**Task to complete**
With every mark kept, transcribe all of the records.

Excerpts from a dataset
━━━━━━━━━━

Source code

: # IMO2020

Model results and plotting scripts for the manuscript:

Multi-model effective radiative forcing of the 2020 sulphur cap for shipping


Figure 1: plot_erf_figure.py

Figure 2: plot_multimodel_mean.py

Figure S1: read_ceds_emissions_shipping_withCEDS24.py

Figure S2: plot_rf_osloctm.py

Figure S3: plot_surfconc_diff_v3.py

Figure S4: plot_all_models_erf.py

━━━━━━━━━━

**Solution for this task**
Source code

: # IMO2020

Model results and plotting scripts for the manuscript:

Multi-model effective radiative forcing of the 2020 sulphur cap for shipping


Figure 1: plot_erf_figure.py

Figure 2: plot_multimodel_mean.py

Figure S1: read_ceds_emissions_shipping_withCEDS24.py

Figure S2: plot_rf_osloctm.py

Figure S3: plot_surfconc_diff_v3.py

Figure S4: plot_all_models_erf.py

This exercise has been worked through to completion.